Начиная с XIV века, русские профессиональные военные, стали уходить из Руси далеко в степь, оставляя свои семьи и близких в городах. Вот с этого времени, считают историки, и стали появляться «казаки»… Но не в степи, а в русских летописях! Ведь то же самое можно сказать и о других народах, с кем Русь и европейцы столкнулись в ХУ веке впервые, однако, это не означало, что они не существовали и прежде, до этого первого контакта.

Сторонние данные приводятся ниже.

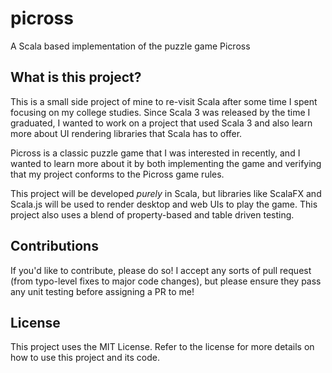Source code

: # picross
A Scala based implementation of the puzzle game Picross

## What is this project?

This is a small side project of mine to re-visit Scala after
some time I spent focusing on my college studies. Since Scala 3 was
released by the time I graduated, I wanted to work on a project that
used Scala 3 and also learn more about UI rendering libraries that
Scala has to offer.

Picross is a classic puzzle game that I was interested in recently,
and I wanted to learn more about it by both implementing the game
and verifying that my project conforms to the Picross game rules.

This project will be developed *purely* in Scala, but libraries like
ScalaFX and Scala.js will be used to render desktop and web UIs to play
the game. This project also uses a blend of property-based and table driven testing.

## Contributions

If you'd like to contribute, please do so! I accept any sorts of pull request
(from typo-level fixes to major code changes), but please ensure they pass any
unit testing before assigning a PR to me!

## License
This project uses the MIT License. Refer to the license for more details
on how to use this project and its code.
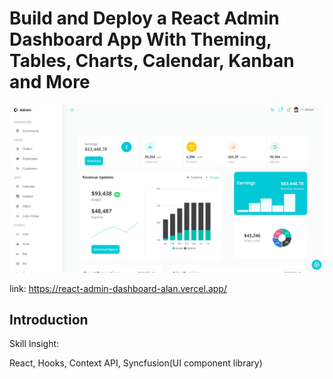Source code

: # Build and Deploy a React Admin Dashboard App With Theming, Tables, Charts, Calendar, Kanban and More

![Shoppy](src/data/dashboardpc.png)

link: https://react-admin-dashboard-alan.vercel.app/
## Introduction

Skill Insight:

React, Hooks, Context API, Syncfusion(UI component library)
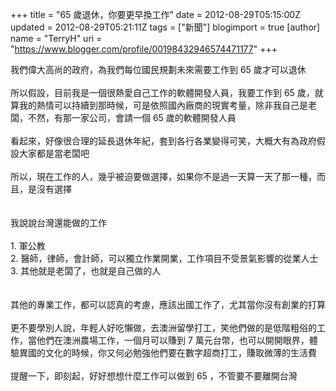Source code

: +++
title = "65 歲退休，你要更早換工作"
date = 2012-08-29T05:15:00Z
updated = 2012-08-29T05:21:11Z
tags = ["新聞"]
blogimport = true 
[author]
	name = "TerryH"
	uri = "https://www.blogger.com/profile/00198432946574471177"
+++

我們偉大高尚的政府，為我們每位國民規劃未來需要工作到 65 歲才可以退休<br /><br />所以假設，目前我是一個很熱愛自己工作的軟體開發人員，我要工作到 65 歲，就算我的熱情可以持續到那時候，可是依照國內廠商的現實考量，除非我自己是老闆，不然，有那一家公司，會請一個 65 歲的軟體開發人員<br /><br />看起來，好像很合理的延長退休年紀，套到各行各業變得可笑，大概大有為政府假設大家都是當老闆吧<br /><br />所以，現在工作的人，幾乎被迫要做選擇，如果你不是過一天算一天了那一種，而且，是沒有選擇<br /><br /><br />我說說台灣還能做的工作<br /><br />1. 軍公教<br />2. 醫師，律師，會計師，可以獨立作業開業，工作項目不受景氣影響的從業人士<br />3. 其他就是老闆了，也就是自己做的人<br /><br /><br />其他的專業工作，都可以認真的考慮，應該出國工作了，尤其當你沒有創業的打算<br /><br />更不要學別人說，年輕人好吃懶做，去澳洲留學打工，笑他們做的是低階粗俗的工作，當他們在澳洲農場工作，一個月可以賺到 7 萬元台幣，也可以開開眼界，體驗異國的文化的時候，你又何必勉強他們要在數字超商打工，賺取微薄的生活費<br /><br />提醒一下，即刻起，好好想想什麼工作可以做到 65 ，不管要不要離開台灣

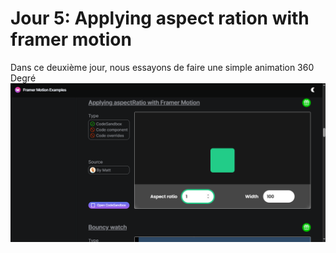 # Jour 5: Applying aspect  ration with framer motion

Dans ce deuxième jour, nous essayons de faire une simple animation 360 Degré
![Image de l'animation](/src/assets/jour_5.png)

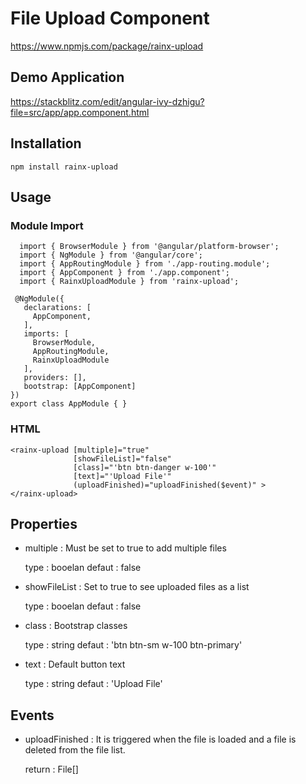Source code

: # File Upload Component 

  https://www.npmjs.com/package/rainx-upload
  
  ## Demo Application 

   https://stackblitz.com/edit/angular-ivy-dzhigu?file=src/app/app.component.html

  ## Installation

    npm install rainx-upload
    
  ## Usage 
  
   ### Module Import
      
      import { BrowserModule } from '@angular/platform-browser';
      import { NgModule } from '@angular/core';
      import { AppRoutingModule } from './app-routing.module';
      import { AppComponent } from './app.component';
      import { RainxUploadModule } from 'rainx-upload';

     @NgModule({
       declarations: [
         AppComponent,
       ],
       imports: [
         BrowserModule,
         AppRoutingModule,
         RainxUploadModule
       ],
       providers: [],
       bootstrap: [AppComponent]
    })
    export class AppModule { }
    
   ### HTML
  
    <rainx-upload [multiple]="true" 
                  [showFileList]="false" 
                  [class]="'btn btn-danger w-100'" 
                  [text]="'Upload File'" 
                  (uploadFinished)="uploadFinished($event)" >
    </rainx-upload>
    
    
   ## Properties
   
   - multiple : Must be set to true to add multiple files
      
      type : booelan
      defaut : false
      
   
   - showFileList : Set to true to see uploaded files as a list
   
      type : booelan
      defaut : false
   
   - class : Bootstrap classes
   
      type : string
      defaut : 'btn btn-sm w-100 btn-primary'
   
   - text : Default button text
   
      type : string
      defaut : 'Upload File' 
   
   ## Events 
   
   - uploadFinished : It is triggered when the file is loaded and a file is deleted from the file list.
   
      return : File[] 
   
   

  
    
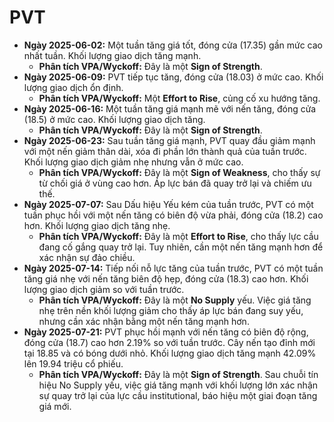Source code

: # PVT

- **Ngày 2025-06-02:** Một tuần tăng giá tốt, đóng cửa (17.35) gần mức cao nhất tuần. Khối lượng giao dịch tăng mạnh.
    - **Phân tích VPA/Wyckoff:** Đây là một **Sign of Strength**.
- **Ngày 2025-06-09:** PVT tiếp tục tăng, đóng cửa (18.03) ở mức cao. Khối lượng giao dịch ổn định.
    - **Phân tích VPA/Wyckoff:** Một **Effort to Rise**, củng cố xu hướng tăng.
- **Ngày 2025-06-16:** Một tuần tăng giá mạnh mẽ với nến tăng, đóng cửa (18.5) ở mức cao. Khối lượng giao dịch tăng.
    - **Phân tích VPA/Wyckoff:** Đây là một **Sign of Strength**.
- **Ngày 2025-06-23:** Sau tuần tăng giá mạnh, PVT quay đầu giảm mạnh với một nến giảm thân dài, xóa đi phần lớn thành quả của tuần trước. Khối lượng giao dịch giảm nhẹ nhưng vẫn ở mức cao.
    - **Phân tích VPA/Wyckoff:** Đây là một **Sign of Weakness**, cho thấy sự từ chối giá ở vùng cao hơn. Áp lực bán đã quay trở lại và chiếm ưu thế.
- **Ngày 2025-07-07:** Sau Dấu hiệu Yếu kém của tuần trước, PVT có một tuần phục hồi với một nến tăng có biên độ vừa phải, đóng cửa (18.2) cao hơn. Khối lượng giao dịch tăng nhẹ.
    - **Phân tích VPA/Wyckoff:** Đây là một **Effort to Rise**, cho thấy lực cầu đang cố gắng quay trở lại. Tuy nhiên, cần một nến tăng mạnh hơn để xác nhận sự đảo chiều.
- **Ngày 2025-07-14:** Tiếp nối nỗ lực tăng của tuần trước, PVT có một tuần tăng giá nhẹ với nến tăng biên độ hẹp, đóng cửa (18.3) cao hơn. Khối lượng giao dịch giảm so với tuần trước.
    - **Phân tích VPA/Wyckoff:** Đây là một **No Supply** yếu. Việc giá tăng nhẹ trên nền khối lượng giảm cho thấy áp lực bán đang suy yếu, nhưng cần xác nhận bằng một nến tăng mạnh hơn.
- **Ngày 2025-07-21:** PVT phục hồi mạnh với nến tăng có biên độ rộng, đóng cửa (18.7) cao hơn 2.19% so với tuần trước. Cây nến tạo đỉnh mới tại 18.85 và có bóng dưới nhỏ. Khối lượng giao dịch tăng mạnh 42.09% lên 19.94 triệu cổ phiếu.
    - **Phân tích VPA/Wyckoff:** Đây là một **Sign of Strength**. Sau chuỗi tín hiệu No Supply yếu, việc giá tăng mạnh với khối lượng lớn xác nhận sự quay trở lại của lực cầu institutional, báo hiệu một giai đoạn tăng giá mới.


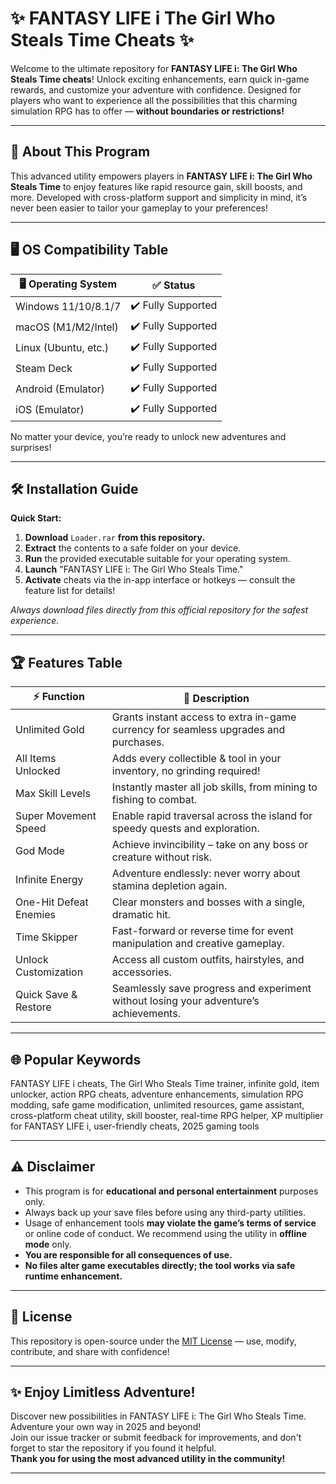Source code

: # ✨ FANTASY LIFE i The Girl Who Steals Time Cheats ✨

Welcome to the ultimate repository for **FANTASY LIFE i: The Girl Who Steals Time cheats**! Unlock exciting enhancements, earn quick in-game rewards, and customize your adventure with confidence. Designed for players who want to experience all the possibilities that this charming simulation RPG has to offer — **without boundaries or restrictions!**

---

## 🚀 About This Program

This advanced utility empowers players in **FANTASY LIFE i: The Girl Who Steals Time** to enjoy features like rapid resource gain, skill boosts, and more. Developed with cross-platform support and simplicity in mind, it’s never been easier to tailor your gameplay to your preferences!

---

## 🖥️ OS Compatibility Table

| 🖥️ Operating System | ✅ Status         |
|----------------------|------------------|
| Windows 11/10/8.1/7  | ✔️ Fully Supported |
| macOS (M1/M2/Intel)  | ✔️ Fully Supported |
| Linux (Ubuntu, etc.) | ✔️ Fully Supported |
| Steam Deck           | ✔️ Fully Supported |
| Android (Emulator)   | ✔️ Fully Supported |
| iOS (Emulator)       | ✔️ Fully Supported |

No matter your device, you’re ready to unlock new adventures and surprises!

---

## 🛠️ Installation Guide

**Quick Start:**  
1. **Download** `Loader.rar` **from this repository.**  
2. **Extract** the contents to a safe folder on your device.  
3. **Run** the provided executable suitable for your operating system.
4. **Launch** "FANTASY LIFE i: The Girl Who Steals Time."
5. **Activate** cheats via the in-app interface or hotkeys — consult the feature list for details!

_Always download files directly from this official repository for the safest experience._

---

## 🏆 Features Table

| ⚡ Function                | 📝 Description                                                                           |
|---------------------------|-----------------------------------------------------------------------------------------|
| Unlimited Gold            | Grants instant access to extra in-game currency for seamless upgrades and purchases.    |
| All Items Unlocked        | Adds every collectible & tool in your inventory, no grinding required!                  |
| Max Skill Levels          | Instantly master all job skills, from mining to fishing to combat.                      |
| Super Movement Speed      | Enable rapid traversal across the island for speedy quests and exploration.             |
| God Mode                  | Achieve invincibility – take on any boss or creature without risk.                      |
| Infinite Energy           | Adventure endlessly: never worry about stamina depletion again.                         |
| One-Hit Defeat Enemies    | Clear monsters and bosses with a single, dramatic hit.                                  |
| Time Skipper              | Fast-forward or reverse time for event manipulation and creative gameplay.              |
| Unlock Customization      | Access all custom outfits, hairstyles, and accessories.                                 |
| Quick Save & Restore      | Seamlessly save progress and experiment without losing your adventure’s achievements.   |

---

## 🌐 Popular Keywords

FANTASY LIFE i cheats, The Girl Who Steals Time trainer, infinite gold, item unlocker, action RPG cheats, adventure enhancements, simulation RPG modding, safe game modification, unlimited resources, game assistant, cross-platform cheat utility, skill booster, real-time RPG helper, XP multiplier for FANTASY LIFE i, user-friendly cheats, 2025 gaming tools

---

## ⚠️ Disclaimer

- This program is for **educational and personal entertainment** purposes only.
- Always back up your save files before using any third-party utilities.
- Usage of enhancement tools **may violate the game’s terms of service** or online code of conduct. We recommend using the utility in **offline mode** only.
- **You are responsible for all consequences of use.**  
- **No files alter game executables directly; the tool works via safe runtime enhancement.**

---

## 📄 License

This repository is open-source under the [MIT License](https://opensource.org/licenses/MIT) — use, modify, contribute, and share with confidence!

---

## ✨ Enjoy Limitless Adventure!

Discover new possibilities in FANTASY LIFE i: The Girl Who Steals Time. Adventure your own way in 2025 and beyond!  
Join our issue tracker or submit feedback for improvements, and don't forget to star the repository if you found it helpful.  
**Thank you for using the most advanced utility in the community!**

---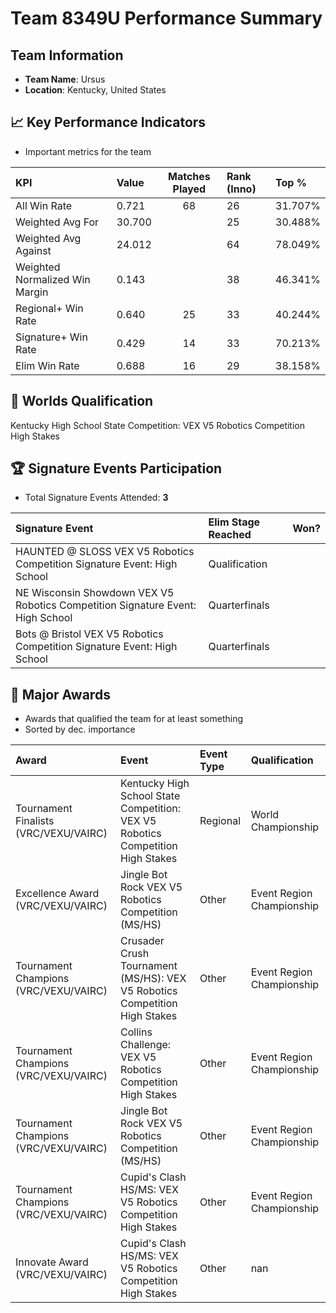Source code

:# Team 8349U Performance Summary

##  Team Information
- **Team Name**: Ursus
- **Location**: Kentucky, United States

## 📈 Key Performance Indicators
- Important metrics for the team

| KPI | Value | Matches Played | Rank (Inno) | Top % |
|:---|:-----|:--------------:|:----|:-----|
| All Win Rate | 0.721 | 68 | 26 | 31.707% |
| Weighted Avg For | 30.700 |  | 25 | 30.488% |
| Weighted Avg Against | 24.012 |  | 64 | 78.049% |
| Weighted Normalized Win Margin | 0.143 |  | 38 | 46.341% |
| Regional+ Win Rate | 0.640 | 25 | 33 | 40.244% |
| Signature+ Win Rate | 0.429 | 14 | 33 | 70.213% |
| Elim Win Rate | 0.688 | 16 | 29 | 38.158% |


## 🎯 Worlds Qualification
Kentucky High School State Competition: VEX V5 Robotics Competition High Stakes

## 🏆 Signature Events Participation
- Total Signature Events Attended: **3**

| Signature Event | Elim Stage Reached | Won? |
|:----------------|:-------------------|:----|
| HAUNTED @ SLOSS VEX V5 Robotics Competition Signature Event: High School | Qualification |  |
| NE Wisconsin Showdown VEX V5 Robotics Competition Signature Event: High School | Quarterfinals |  |
| Bots @ Bristol VEX V5 Robotics Competition Signature Event: High School | Quarterfinals |  |


## 🥇 Major Awards
- Awards that qualified the team for at least something
- Sorted by dec. importance

| Award | Event | Event Type | Qualification |
|:------|:------|:-----------|:--------------|
| Tournament Finalists (VRC/VEXU/VAIRC) | Kentucky High School State Competition: VEX V5 Robotics Competition High Stakes | Regional | World Championship |
| Excellence Award (VRC/VEXU/VAIRC) | Jingle Bot Rock VEX V5 Robotics Competition (MS/HS) | Other | Event Region Championship |
| Tournament Champions (VRC/VEXU/VAIRC) | Crusader Crush Tournament (MS/HS): VEX V5 Robotics Competition High Stakes | Other | Event Region Championship |
| Tournament Champions (VRC/VEXU/VAIRC) | Collins Challenge: VEX V5 Robotics Competition High Stakes | Other | Event Region Championship |
| Tournament Champions (VRC/VEXU/VAIRC) | Jingle Bot Rock VEX V5 Robotics Competition (MS/HS) | Other | Event Region Championship |
| Tournament Champions (VRC/VEXU/VAIRC) | Cupid's Clash HS/MS: VEX V5 Robotics Competition High Stakes | Other | Event Region Championship |
| Innovate Award (VRC/VEXU/VAIRC) | Cupid's Clash HS/MS: VEX V5 Robotics Competition High Stakes | Other | nan |

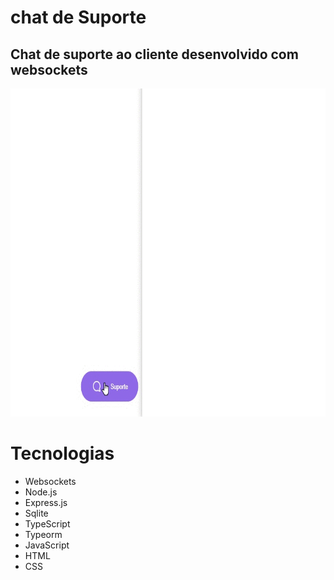 # chat de Suporte
## Chat de suporte ao cliente desenvolvido com websockets

<img src="https://github.com/JeanFragaJS/chat-de-suporte/blob/main/github_Images/chat.gif?raw=true" width="721" height="525"   />

# Tecnologias 

 * Websockets
 * Node.js
 * Express.js
 * Sqlite
 * TypeScript
 * Typeorm
 * JavaScript
 * HTML
 * CSS


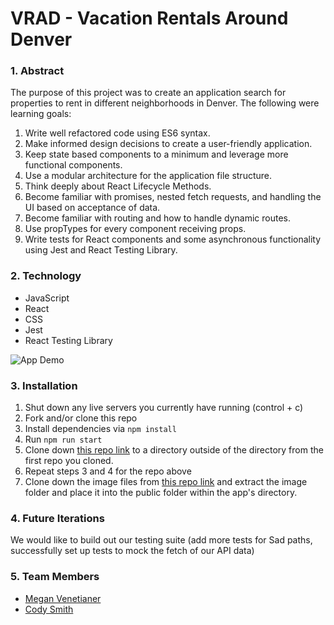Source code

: # VRAD - Vacation Rentals Around Denver


### 1. Abstract

The purpose of this project was to create an application search for properties to rent in different neighborhoods in Denver. The following were learning goals:

1. Write well refactored code using ES6 syntax.
2. Make informed design decisions to create a user-friendly application.
3. Keep state based components to a minimum and leverage more functional components.
4. Use a modular architecture for the application file structure.
5. Think deeply about React Lifecycle Methods.
6. Become familiar with promises, nested fetch requests, and handling the UI based on acceptance of data.
7. Become familiar with routing and how to handle dynamic routes.
8. Use propTypes for every component receiving props.
9. Write tests for React components and some asynchronous functionality using Jest and React Testing Library.

### 2. Technology

- JavaScript
- React
- CSS
- Jest
- React Testing Library

![App Demo](https://giphy.com/gifs/l4jGrm93597DIb9YDB/html5)

### 3. Installation

1. Shut down any live servers you currently have running (control + c)
2. Fork and/or clone this repo
3. Install dependencies via `npm install`
4. Run `npm run start`
5. Clone down [this repo link](https://github.com/turingschool/VRAD-API) to a directory outside of the directory from the first repo you cloned.
6. Repeat steps 3 and 4 for the repo above
7. Clone down the image files from [this repo link](https://github.com/turingschool/VRAD-Assets) and extract the image folder and place it into the public folder within the app's directory.

### 4. Future Iterations

We would like to build out our testing suite (add more tests for Sad paths, successfully set up tests to mock the fetch of our API data)

  
### 5. Team Members
* [Megan Venetianer](https://github.com/megan-venetianer)
* [Cody Smith](https://github.com/monstaro)
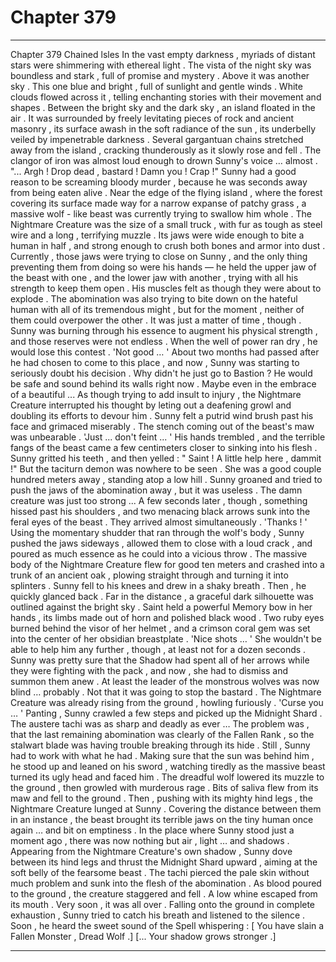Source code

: 
# Chapter 379


---

Chapter 379 Chained lsles
In the vast empty darkness , myriads of distant stars were shimmering with ethereal light . The vista of the night sky was boundless and stark , full of promise and mystery .
Above it was another sky . This one blue and bright , full of sunlight and gentle winds . White clouds flowed across it , telling enchanting stories with their movement and shapes .
Between the bright sky and the dark sky , an island floated in the air . It was surrounded by freely levitating pieces of rock and ancient masonry , its surface awash in the soft radiance of the sun , its underbelly veiled by impenetrable darkness .
Several gargantuan chains stretched away from the island , cracking thunderously as it slowly rose and fell .
The clangor of iron was almost loud enough to drown Sunny's voice … almost .
"... Argh ! Drop dead , bastard ! Damn you ! Crap !"
Sunny had a good reason to be screaming bloody murder , because he was seconds away from being eaten alive .
Near the edge of the flying island , where the forest covering its surface made way for a narrow expanse of patchy grass , a massive wolf - like beast was currently trying to swallow him whole .
The Nightmare Creature was the size of a small truck , with fur as tough as steel wire and a long , terrifying muzzle . Its jaws were wide enough to bite a human in half , and strong enough to crush both bones and armor into dust .
Currently , those jaws were trying to close on Sunny , and the only thing preventing them from doing so were his hands — he held the upper jaw of the beast with one , and the lower jaw with another , trying with all his strength to keep them open .
His muscles felt as though they were about to explode .
The abomination was also trying to bite down on the hateful human with all of its tremendous might , but for the moment , neither of them could overpower the other .
It was just a matter of time , though .
Sunny was burning through his essence to augment his physical strength , and those reserves were not endless . When the well of power ran dry , he would lose this contest .
'Not good … '
About two months had passed after he had chosen to come to this place , and now , Sunny was starting to seriously doubt his decision .
Why didn't he just go to Bastion ? He would be safe and sound behind its walls right now . Maybe even in the embrace of a beautiful ...
As though trying to add insult to injury , the Nightmare Creature interrupted his thought by leting out a deafening growl and doubling its efforts to devour him . Sunny felt a putrid wind brush past his face and grimaced miserably . The stench coming out of the beast's maw was unbearable .
'Just ... don't feint ... '
His hands trembled , and the terrible fangs of the beast came a few centimeters closer to sinking into his flesh . Sunny gritted his teeth , and then yelled :
" Saint ! A little help here , dammit !"
But the taciturn demon was nowhere to be seen . She was a good couple hundred meters away , standing atop a low hill .
Sunny groaned and tried to push the jaws of the abomination away , but it was useless . The damn creature was just too strong ...
A few seconds later , though , something hissed past his shoulders , and two menacing black arrows sunk into the feral eyes of the beast . They arrived almost simultaneously .
'Thanks ! '
Using the momentary shudder that ran through the wolf's body , Sunny pushed the jaws sideways , allowed them to close with a loud crack , and poured as much essence as he could into a vicious throw .
The massive body of the Nightmare Creature flew for good ten meters and crashed into a trunk of an ancient oak , plowing straight through and turning it into splinters .
Sunny fell to his knees and drew in a shaky breath . Then , he quickly glanced back .
Far in the distance , a graceful dark silhouette was outlined against the bright sky . Saint held a powerful Memory bow in her hands , its limbs made out of horn and polished black wood . Two ruby eyes burned behind the visor of her helmet , and a crimson coral gem was set into the center of her obsidian breastplate .
'Nice shots … '
She wouldn't be able to help him any further , though , at least not for a dozen seconds . Sunny was pretty sure that the Shadow had spent all of her arrows while they were fighting with the pack , and now , she had to dismiss and summon them anew .
At least the leader of the monstrous wolves was now blind … probably . Not that it was going to stop the bastard .
The Nightmare Creature was already rising from the ground , howling furiously .
'Curse you … '
Panting , Sunny crawled a few steps and picked up the Midnight Shard . The austere tachi was as sharp and deadly as ever …
The problem was , that the last remaining abomination was clearly of the Fallen Rank , so the stalwart blade was having trouble breaking through its hide .
Still , Sunny had to work with what he had .
Making sure that the sun was behind him , he stood up and leaned on his sword , watching tiredly as the massive beast turned its ugly head and faced him .
The dreadful wolf lowered its muzzle to the ground , then growled with murderous rage . Bits of saliva flew from its maw and fell to the ground . Then , pushing with its mighty hind legs , the Nightmare Creature lunged at Sunny .
Covering the distance between them in an instance , the beast brought its terrible jaws on the tiny human once again … and bit on emptiness .
In the place where Sunny stood just a moment ago , there was now nothing but air , light … and shadows .
Appearing from the Nightmare Creature's own shadow , Sunny dove between its hind legs and thrust the Midnight Shard upward , aiming at the soft belly of the fearsome beast . The tachi pierced the pale skin without much problem and sunk into the flesh of the abomination .
As blood poured to the ground , the creature staggered and fell . A low whine escaped from its mouth .
Very soon , it was all over .
Falling onto the ground in complete exhaustion , Sunny tried to catch his breath and listened to the silence . Soon , he heard the sweet sound of the Spell whispering :
[ You have slain a Fallen Monster , Dread Wolf .]
[... Your shadow grows stronger .]

---


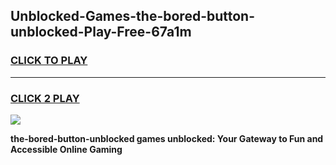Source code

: 
## Unblocked-Games-the-bored-button-unblocked-Play-Free-67a1m
<h3>
<a href="https://premium76.site?title=the-bored-button-unblocked&ref=18A1">CLICK TO PLAY</a></h3>
<hr>

<h3>
<a href="https://premium76.site?title=the-bored-button-unblocked&ref=18A1">CLICK 2 PLAY</a>
  
</h3>

<a href="https://premium76.site?title=the-bored-button-unblocked&ref=18A1"><img src="https://clearcache.store/games.png"></a>


**the-bored-button-unblocked games unblocked: Your Gateway to Fun and Accessible Online Gaming**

Тюркские общины – основа будущего казачества. Именно они, следуя обычаям степняков всех времен, принимали в свои кочевья пришлых, беглых из ясачных полонов, выкупленных полоняников или собственных освобожденных кулов – рабов-пленников, собственный ясак. Поскольку основу их жизни составляло скотоводство, много рабов им не требовалось, ясыря скоро отпускали на волю и принимали в общину. Из все этой мозаики народов, в XV века, в основном тюркских, складывался новый степной этнос. Под влиянием большого числа людей из разных краев и народов, древние тюркские общины стремительно перерождались, превращаясь в новое население степи – казачье. Скоро из разноплеменного кочевого свободного населения, не подчинявшегося ни одному государству, выделяется мощное профессиональное войско, то есть объединение вооруженных людей. Жили они за счет скотоводства, охоты, как и остальное степное, вероятно существовавшее здесь всегда, подчиненное им население, и за счет военной добычи. Так в средневековой степи жили все кочевые или полукочевые народы.
Для защиты кочевий, охраны промыслов, охотничьих угодий и мест рыболовства, степь стала быстро покрываться сетью опорных крепостей-городков. На Низу, где опасность внезапного нападения конных кочевников была больше, они располагались на расстоянии трех километров друг от друга, На Верхнем Дону, где было потише и народу поменьше, – от 10 до 18 километров. В городках стоял постоянный гарнизон, постоянно собирались вооруженные казаки. В основном, бессемейные. Возможно, что в городках существовала та же традиция, что и в Сичи, в них не было женщин и детей.
Но, вообще-то, у казаков семьи были. И наверняка, во время набегов противника, они укрывались в городках. Хотя обычно оставались в кочевьях – станицах, жили на Руси, в Турции, в Польше. С XV века казачьи семьи, постоянно, шли в степь, где их ждали и встречали родные. При малейшей возможности, казаки вывозили свои семьи из северной России на места древних кочевий, в степь, основывая новые городки и станицы. Бессемейные же, «отказаковав» свое в степи, шли в монастыри, которые казаки содержали на свой счет, в России, подальше от боев и набегов кочевников, в тишине и покое. С большим трудом, только после раскола, в конце XVII века, удалось вывести эти монастыри из фактического подчинения казакам, и переподчинить Московской патриархии русской православной церкви.